- [Extracted material]:
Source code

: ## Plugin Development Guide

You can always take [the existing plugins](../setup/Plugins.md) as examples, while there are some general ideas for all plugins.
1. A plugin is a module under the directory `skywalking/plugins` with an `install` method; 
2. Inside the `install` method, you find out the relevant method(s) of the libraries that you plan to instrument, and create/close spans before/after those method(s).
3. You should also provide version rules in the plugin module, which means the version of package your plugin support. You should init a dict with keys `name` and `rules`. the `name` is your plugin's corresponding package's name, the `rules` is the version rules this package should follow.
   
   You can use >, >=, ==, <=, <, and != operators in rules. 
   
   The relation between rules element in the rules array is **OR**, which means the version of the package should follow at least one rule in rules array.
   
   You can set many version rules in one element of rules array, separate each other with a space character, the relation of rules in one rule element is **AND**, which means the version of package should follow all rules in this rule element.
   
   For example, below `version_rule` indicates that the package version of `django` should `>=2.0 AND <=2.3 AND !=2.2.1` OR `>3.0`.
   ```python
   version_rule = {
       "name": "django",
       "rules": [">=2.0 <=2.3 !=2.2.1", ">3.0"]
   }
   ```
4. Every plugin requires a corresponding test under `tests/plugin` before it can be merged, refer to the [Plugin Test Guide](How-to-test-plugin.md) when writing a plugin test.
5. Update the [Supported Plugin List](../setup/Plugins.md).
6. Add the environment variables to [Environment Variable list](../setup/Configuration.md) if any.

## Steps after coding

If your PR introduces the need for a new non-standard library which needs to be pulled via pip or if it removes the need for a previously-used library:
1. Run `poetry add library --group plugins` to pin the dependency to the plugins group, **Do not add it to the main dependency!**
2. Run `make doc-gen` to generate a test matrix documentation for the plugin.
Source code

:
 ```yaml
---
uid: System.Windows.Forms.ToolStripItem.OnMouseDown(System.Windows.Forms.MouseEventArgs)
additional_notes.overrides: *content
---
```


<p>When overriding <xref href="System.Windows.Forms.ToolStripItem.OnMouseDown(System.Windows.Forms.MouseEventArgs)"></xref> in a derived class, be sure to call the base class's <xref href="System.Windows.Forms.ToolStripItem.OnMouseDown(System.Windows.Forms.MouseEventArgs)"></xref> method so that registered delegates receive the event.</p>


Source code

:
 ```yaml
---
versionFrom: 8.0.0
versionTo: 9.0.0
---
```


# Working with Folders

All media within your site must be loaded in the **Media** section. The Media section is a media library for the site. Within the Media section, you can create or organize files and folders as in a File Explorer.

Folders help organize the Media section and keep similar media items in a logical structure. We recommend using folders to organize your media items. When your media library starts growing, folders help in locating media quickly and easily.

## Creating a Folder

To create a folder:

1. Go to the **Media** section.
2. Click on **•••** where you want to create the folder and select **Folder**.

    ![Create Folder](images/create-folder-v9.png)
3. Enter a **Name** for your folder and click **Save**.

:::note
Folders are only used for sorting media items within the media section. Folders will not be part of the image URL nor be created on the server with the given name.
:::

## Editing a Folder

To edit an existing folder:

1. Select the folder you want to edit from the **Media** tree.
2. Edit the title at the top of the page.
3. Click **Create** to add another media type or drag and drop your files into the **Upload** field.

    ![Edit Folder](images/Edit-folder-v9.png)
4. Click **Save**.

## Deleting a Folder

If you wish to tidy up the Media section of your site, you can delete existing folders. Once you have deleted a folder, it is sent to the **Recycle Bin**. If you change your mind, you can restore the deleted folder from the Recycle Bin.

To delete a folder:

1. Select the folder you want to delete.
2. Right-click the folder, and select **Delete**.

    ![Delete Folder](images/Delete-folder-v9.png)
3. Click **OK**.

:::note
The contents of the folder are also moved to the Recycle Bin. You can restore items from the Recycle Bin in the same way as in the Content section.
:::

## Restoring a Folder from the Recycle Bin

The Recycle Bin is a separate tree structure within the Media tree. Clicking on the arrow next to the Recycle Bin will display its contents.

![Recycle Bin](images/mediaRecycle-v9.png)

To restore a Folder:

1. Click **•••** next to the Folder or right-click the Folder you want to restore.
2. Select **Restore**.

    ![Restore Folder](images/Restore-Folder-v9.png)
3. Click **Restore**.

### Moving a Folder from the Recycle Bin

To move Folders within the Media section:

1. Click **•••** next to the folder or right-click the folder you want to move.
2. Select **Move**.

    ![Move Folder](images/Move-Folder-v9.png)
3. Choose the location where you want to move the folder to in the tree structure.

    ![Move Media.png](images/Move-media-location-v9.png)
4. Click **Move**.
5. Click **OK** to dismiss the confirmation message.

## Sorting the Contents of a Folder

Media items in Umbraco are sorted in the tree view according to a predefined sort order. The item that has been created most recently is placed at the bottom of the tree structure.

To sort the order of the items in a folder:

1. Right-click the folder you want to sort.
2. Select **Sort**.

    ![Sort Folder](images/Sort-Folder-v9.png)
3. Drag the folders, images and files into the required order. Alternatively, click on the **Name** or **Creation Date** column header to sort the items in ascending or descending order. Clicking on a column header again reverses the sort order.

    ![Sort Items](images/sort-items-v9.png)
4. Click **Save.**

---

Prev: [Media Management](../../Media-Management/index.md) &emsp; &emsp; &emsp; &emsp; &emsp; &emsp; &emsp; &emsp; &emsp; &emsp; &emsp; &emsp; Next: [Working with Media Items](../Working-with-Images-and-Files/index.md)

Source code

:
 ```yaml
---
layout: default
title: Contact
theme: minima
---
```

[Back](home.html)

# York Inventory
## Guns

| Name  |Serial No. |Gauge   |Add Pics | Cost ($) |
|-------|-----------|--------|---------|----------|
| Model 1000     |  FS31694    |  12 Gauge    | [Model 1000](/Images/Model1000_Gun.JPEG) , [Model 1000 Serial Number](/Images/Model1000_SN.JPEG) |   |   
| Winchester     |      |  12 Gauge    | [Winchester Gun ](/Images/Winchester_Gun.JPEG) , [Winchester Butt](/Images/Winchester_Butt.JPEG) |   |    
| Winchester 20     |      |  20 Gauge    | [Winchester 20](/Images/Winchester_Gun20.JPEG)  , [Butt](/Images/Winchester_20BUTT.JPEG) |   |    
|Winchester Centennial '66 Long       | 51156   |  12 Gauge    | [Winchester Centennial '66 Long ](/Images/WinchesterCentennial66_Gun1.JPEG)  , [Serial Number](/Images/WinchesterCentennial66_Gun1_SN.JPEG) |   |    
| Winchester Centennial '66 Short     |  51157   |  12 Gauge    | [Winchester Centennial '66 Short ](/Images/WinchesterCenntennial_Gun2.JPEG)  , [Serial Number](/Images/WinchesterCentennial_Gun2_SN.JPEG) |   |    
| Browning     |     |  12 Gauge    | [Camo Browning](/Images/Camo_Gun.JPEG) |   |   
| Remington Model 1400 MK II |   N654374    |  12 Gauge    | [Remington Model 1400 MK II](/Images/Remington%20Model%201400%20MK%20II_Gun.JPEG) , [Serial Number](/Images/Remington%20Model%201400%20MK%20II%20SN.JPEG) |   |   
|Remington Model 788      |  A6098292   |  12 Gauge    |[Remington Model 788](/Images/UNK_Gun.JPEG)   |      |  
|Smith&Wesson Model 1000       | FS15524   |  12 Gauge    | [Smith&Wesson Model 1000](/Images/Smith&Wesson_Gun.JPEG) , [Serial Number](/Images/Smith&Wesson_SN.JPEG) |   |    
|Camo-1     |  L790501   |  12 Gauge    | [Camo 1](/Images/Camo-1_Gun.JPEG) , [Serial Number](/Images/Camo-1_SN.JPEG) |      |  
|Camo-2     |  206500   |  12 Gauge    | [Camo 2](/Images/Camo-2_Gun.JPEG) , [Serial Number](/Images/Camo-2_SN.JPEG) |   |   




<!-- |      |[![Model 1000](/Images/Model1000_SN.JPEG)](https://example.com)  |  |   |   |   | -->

- [To do]: Every line above that holds the word "System" is to be found and copied.

- [Solution to the exercise]:
uid: System.Windows.Forms.ToolStripItem.OnMouseDown(System.Windows.Forms.MouseEventArgs)
<p>When overriding <xref href="System.Windows.Forms.ToolStripItem.OnMouseDown(System.Windows.Forms.MouseEventArgs)"></xref> in a derived class, be sure to call the base class's <xref href="System.Windows.Forms.ToolStripItem.OnMouseDown(System.Windows.Forms.MouseEventArgs)"></xref> method so that registered delegates receive the event.</p>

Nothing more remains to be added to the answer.